Menteri Kelautan dan Perikanan Sakti Wahyu Trenggono berencana meningkatkan produksi ikan mujair alias nila. Ceruk pasar ekspor ikan nila tergolong baik dan tidak terpengaruh oleh resesi global.
Dalam skala perdagangan internasional, komoditi perikanan ekspor utama masih didominasi oleh udang, tuna, cakalang, sotong, sotong dan kepiting.
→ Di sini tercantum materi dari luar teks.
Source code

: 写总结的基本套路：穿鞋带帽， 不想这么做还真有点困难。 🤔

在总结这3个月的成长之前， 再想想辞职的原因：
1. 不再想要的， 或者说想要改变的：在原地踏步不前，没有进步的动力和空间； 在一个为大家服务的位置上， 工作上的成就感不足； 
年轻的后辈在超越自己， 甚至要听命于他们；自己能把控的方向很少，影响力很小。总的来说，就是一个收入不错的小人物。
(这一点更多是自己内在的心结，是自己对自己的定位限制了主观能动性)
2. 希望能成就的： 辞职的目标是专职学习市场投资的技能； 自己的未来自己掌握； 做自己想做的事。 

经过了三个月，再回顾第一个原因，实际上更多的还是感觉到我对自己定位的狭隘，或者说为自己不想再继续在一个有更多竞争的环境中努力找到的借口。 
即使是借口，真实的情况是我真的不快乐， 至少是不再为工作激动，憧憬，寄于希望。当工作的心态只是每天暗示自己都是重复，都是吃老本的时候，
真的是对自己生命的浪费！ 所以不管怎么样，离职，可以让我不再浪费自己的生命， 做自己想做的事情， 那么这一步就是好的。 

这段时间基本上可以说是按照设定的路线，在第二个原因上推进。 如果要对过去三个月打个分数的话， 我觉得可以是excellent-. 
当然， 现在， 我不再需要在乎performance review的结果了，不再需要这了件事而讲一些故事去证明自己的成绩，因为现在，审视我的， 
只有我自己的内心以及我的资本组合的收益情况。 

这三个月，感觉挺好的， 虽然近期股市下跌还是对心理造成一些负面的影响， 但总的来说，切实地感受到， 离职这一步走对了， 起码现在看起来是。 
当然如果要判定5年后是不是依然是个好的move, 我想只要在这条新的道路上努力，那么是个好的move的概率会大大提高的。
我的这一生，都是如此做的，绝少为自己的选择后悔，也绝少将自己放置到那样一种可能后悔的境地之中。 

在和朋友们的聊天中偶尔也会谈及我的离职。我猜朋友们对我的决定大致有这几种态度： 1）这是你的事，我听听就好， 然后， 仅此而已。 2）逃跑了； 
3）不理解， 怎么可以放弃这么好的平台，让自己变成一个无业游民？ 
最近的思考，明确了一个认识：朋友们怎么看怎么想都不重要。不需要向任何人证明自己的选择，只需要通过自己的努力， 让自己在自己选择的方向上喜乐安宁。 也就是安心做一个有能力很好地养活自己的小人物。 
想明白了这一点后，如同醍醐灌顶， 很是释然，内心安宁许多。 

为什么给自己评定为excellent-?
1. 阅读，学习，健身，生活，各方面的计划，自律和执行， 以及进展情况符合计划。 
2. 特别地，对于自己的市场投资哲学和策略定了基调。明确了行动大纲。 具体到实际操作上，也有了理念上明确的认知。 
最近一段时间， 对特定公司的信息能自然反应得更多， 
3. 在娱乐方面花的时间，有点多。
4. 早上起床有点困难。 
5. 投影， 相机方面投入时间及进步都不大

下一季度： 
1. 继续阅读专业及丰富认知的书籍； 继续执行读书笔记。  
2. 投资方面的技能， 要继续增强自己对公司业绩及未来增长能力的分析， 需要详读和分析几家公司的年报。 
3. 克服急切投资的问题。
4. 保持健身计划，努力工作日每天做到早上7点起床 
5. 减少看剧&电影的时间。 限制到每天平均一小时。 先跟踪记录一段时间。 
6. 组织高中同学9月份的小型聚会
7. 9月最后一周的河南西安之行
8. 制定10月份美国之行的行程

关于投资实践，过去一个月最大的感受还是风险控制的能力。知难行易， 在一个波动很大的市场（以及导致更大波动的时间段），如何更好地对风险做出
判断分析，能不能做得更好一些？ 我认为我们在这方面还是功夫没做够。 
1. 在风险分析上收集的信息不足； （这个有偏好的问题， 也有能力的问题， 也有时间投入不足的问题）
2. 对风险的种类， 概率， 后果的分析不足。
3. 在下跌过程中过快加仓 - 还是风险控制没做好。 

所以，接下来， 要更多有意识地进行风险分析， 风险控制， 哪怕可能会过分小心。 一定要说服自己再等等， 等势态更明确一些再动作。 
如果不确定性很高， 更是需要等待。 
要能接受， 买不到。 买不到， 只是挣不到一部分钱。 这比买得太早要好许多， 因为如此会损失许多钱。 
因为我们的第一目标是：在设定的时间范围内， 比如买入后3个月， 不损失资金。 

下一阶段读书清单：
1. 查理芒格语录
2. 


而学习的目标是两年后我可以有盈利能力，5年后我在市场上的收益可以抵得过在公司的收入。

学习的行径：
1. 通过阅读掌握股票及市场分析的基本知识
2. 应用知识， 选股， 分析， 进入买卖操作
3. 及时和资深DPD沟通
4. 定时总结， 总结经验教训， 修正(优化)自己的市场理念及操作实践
Meski begitu, permintaan pasar terhadap komoditas ikan nila juga meningkat.
Trenggono berambisi Indonesia unggul di pasar perdagangan ikan dunia.
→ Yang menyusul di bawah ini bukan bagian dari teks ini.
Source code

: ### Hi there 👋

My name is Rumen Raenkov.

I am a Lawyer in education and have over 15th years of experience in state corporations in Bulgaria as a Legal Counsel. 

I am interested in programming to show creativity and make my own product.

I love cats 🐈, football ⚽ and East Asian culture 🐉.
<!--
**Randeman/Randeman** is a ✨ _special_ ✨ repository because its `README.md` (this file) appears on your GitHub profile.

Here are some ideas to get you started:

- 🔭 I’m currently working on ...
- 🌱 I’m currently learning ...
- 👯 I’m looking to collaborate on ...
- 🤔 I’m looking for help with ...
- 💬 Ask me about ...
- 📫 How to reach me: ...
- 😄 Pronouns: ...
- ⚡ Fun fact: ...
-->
“Kami ingin ada lima komoditas yang sangat kuat di dunia internasional, yakni udang, lobster, kepiting, nila, dan rumput laut,” kata Trenggono dalam peluncuran Bulan Karantina Mutu di Semarang, Minggu (19/3).
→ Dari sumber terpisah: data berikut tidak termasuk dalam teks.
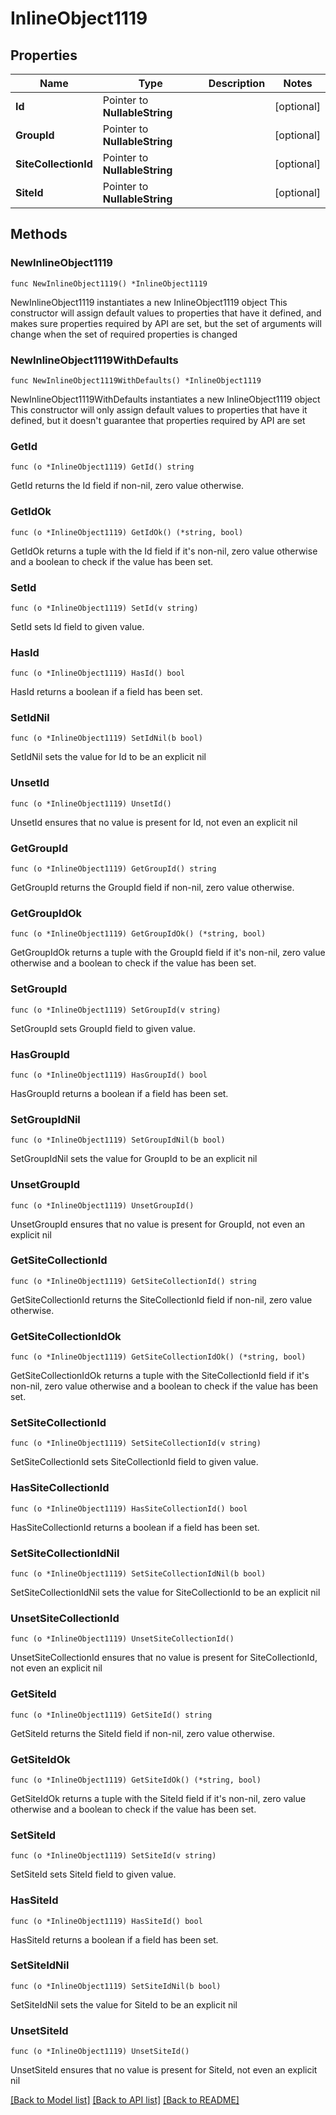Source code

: # InlineObject1119

## Properties

Name | Type | Description | Notes
------------ | ------------- | ------------- | -------------
**Id** | Pointer to **NullableString** |  | [optional] 
**GroupId** | Pointer to **NullableString** |  | [optional] 
**SiteCollectionId** | Pointer to **NullableString** |  | [optional] 
**SiteId** | Pointer to **NullableString** |  | [optional] 

## Methods

### NewInlineObject1119

`func NewInlineObject1119() *InlineObject1119`

NewInlineObject1119 instantiates a new InlineObject1119 object
This constructor will assign default values to properties that have it defined,
and makes sure properties required by API are set, but the set of arguments
will change when the set of required properties is changed

### NewInlineObject1119WithDefaults

`func NewInlineObject1119WithDefaults() *InlineObject1119`

NewInlineObject1119WithDefaults instantiates a new InlineObject1119 object
This constructor will only assign default values to properties that have it defined,
but it doesn't guarantee that properties required by API are set

### GetId

`func (o *InlineObject1119) GetId() string`

GetId returns the Id field if non-nil, zero value otherwise.

### GetIdOk

`func (o *InlineObject1119) GetIdOk() (*string, bool)`

GetIdOk returns a tuple with the Id field if it's non-nil, zero value otherwise
and a boolean to check if the value has been set.

### SetId

`func (o *InlineObject1119) SetId(v string)`

SetId sets Id field to given value.

### HasId

`func (o *InlineObject1119) HasId() bool`

HasId returns a boolean if a field has been set.

### SetIdNil

`func (o *InlineObject1119) SetIdNil(b bool)`

 SetIdNil sets the value for Id to be an explicit nil

### UnsetId
`func (o *InlineObject1119) UnsetId()`

UnsetId ensures that no value is present for Id, not even an explicit nil
### GetGroupId

`func (o *InlineObject1119) GetGroupId() string`

GetGroupId returns the GroupId field if non-nil, zero value otherwise.

### GetGroupIdOk

`func (o *InlineObject1119) GetGroupIdOk() (*string, bool)`

GetGroupIdOk returns a tuple with the GroupId field if it's non-nil, zero value otherwise
and a boolean to check if the value has been set.

### SetGroupId

`func (o *InlineObject1119) SetGroupId(v string)`

SetGroupId sets GroupId field to given value.

### HasGroupId

`func (o *InlineObject1119) HasGroupId() bool`

HasGroupId returns a boolean if a field has been set.

### SetGroupIdNil

`func (o *InlineObject1119) SetGroupIdNil(b bool)`

 SetGroupIdNil sets the value for GroupId to be an explicit nil

### UnsetGroupId
`func (o *InlineObject1119) UnsetGroupId()`

UnsetGroupId ensures that no value is present for GroupId, not even an explicit nil
### GetSiteCollectionId

`func (o *InlineObject1119) GetSiteCollectionId() string`

GetSiteCollectionId returns the SiteCollectionId field if non-nil, zero value otherwise.

### GetSiteCollectionIdOk

`func (o *InlineObject1119) GetSiteCollectionIdOk() (*string, bool)`

GetSiteCollectionIdOk returns a tuple with the SiteCollectionId field if it's non-nil, zero value otherwise
and a boolean to check if the value has been set.

### SetSiteCollectionId

`func (o *InlineObject1119) SetSiteCollectionId(v string)`

SetSiteCollectionId sets SiteCollectionId field to given value.

### HasSiteCollectionId

`func (o *InlineObject1119) HasSiteCollectionId() bool`

HasSiteCollectionId returns a boolean if a field has been set.

### SetSiteCollectionIdNil

`func (o *InlineObject1119) SetSiteCollectionIdNil(b bool)`

 SetSiteCollectionIdNil sets the value for SiteCollectionId to be an explicit nil

### UnsetSiteCollectionId
`func (o *InlineObject1119) UnsetSiteCollectionId()`

UnsetSiteCollectionId ensures that no value is present for SiteCollectionId, not even an explicit nil
### GetSiteId

`func (o *InlineObject1119) GetSiteId() string`

GetSiteId returns the SiteId field if non-nil, zero value otherwise.

### GetSiteIdOk

`func (o *InlineObject1119) GetSiteIdOk() (*string, bool)`

GetSiteIdOk returns a tuple with the SiteId field if it's non-nil, zero value otherwise
and a boolean to check if the value has been set.

### SetSiteId

`func (o *InlineObject1119) SetSiteId(v string)`

SetSiteId sets SiteId field to given value.

### HasSiteId

`func (o *InlineObject1119) HasSiteId() bool`

HasSiteId returns a boolean if a field has been set.

### SetSiteIdNil

`func (o *InlineObject1119) SetSiteIdNil(b bool)`

 SetSiteIdNil sets the value for SiteId to be an explicit nil

### UnsetSiteId
`func (o *InlineObject1119) UnsetSiteId()`

UnsetSiteId ensures that no value is present for SiteId, not even an explicit nil

[[Back to Model list]](../README.md#documentation-for-models) [[Back to API list]](../README.md#documentation-for-api-endpoints) [[Back to README]](../README.md)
Kegiatan Bulan Mutu Karantina ini bertajuk “Peran Badan Karantina Ikan, Pengendalian Mutu dan Keamanan Hasil Perikanan (BKIPM) dalam Menjamin Ikan Sehat, Berkualitas dan Bebas Mikroplastik”.
Strategi peningkatan produksi ikan nila mengacu pada tingginya permintaan internasional, mencapai USD 13,9 miliar pada tahun 2023.
Tak mau kalah dengan negara pengekspor ikan terbesar seperti Amerika Serikat, Jepang, dan China, Trenggono ingin Indonesia ikut dalam pasar perdagangan ikan internasional.
“Negara yang paling besar (ekspor ikan) adalah Amerika Serikat, Jepang, lalu China. Tidak mengesampingkan kawasan Eropa, yang sangat bagus,” katanya.
Apalagi Indonesia merupakan negara maritim dengan potensi perikanan yang besar. Dilihat Trenggono, kawasan Pantai Utara Jawa Tengah cocok untuk budidaya ikan nila, selain udang tadi.
“Kami bersikeras datang ke sini agar budidaya menjadi lebih baik. Jalur Pesisir Utara dulunya tumbuh udang, tapi daerahnya sudah tidak bagus lagi. Jadi kita pindahkan, revitalisasi jadi indigo,” jelasnya.
Menurut Trenggono, permintaan ikan internasional terus meningkat, tidak terpengaruh resesi ekonomi meski sektor budidaya lainnya seperti udang di Amerika mengalami sedikit penurunan.